§ Try it: I need only the number of lines in this data that contain the string "INTO".

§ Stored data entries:
* * *

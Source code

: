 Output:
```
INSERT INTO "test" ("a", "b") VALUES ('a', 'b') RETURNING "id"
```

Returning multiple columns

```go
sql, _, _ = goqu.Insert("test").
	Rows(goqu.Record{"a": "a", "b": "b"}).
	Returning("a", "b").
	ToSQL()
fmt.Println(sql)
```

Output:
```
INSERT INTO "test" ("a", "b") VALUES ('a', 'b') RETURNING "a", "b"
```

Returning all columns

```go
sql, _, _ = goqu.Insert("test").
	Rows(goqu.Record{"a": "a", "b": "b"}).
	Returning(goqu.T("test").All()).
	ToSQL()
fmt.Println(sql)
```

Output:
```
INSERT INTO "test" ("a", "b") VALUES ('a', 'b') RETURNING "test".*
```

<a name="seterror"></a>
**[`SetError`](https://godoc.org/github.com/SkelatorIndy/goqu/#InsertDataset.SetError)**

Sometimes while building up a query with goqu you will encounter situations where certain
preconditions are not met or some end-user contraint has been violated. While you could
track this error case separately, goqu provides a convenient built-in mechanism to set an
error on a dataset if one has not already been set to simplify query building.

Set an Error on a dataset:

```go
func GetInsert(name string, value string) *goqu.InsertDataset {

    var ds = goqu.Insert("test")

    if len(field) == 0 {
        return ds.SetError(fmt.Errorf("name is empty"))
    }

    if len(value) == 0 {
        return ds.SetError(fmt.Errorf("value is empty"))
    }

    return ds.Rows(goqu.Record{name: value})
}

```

* * *

§ Response to the task: 3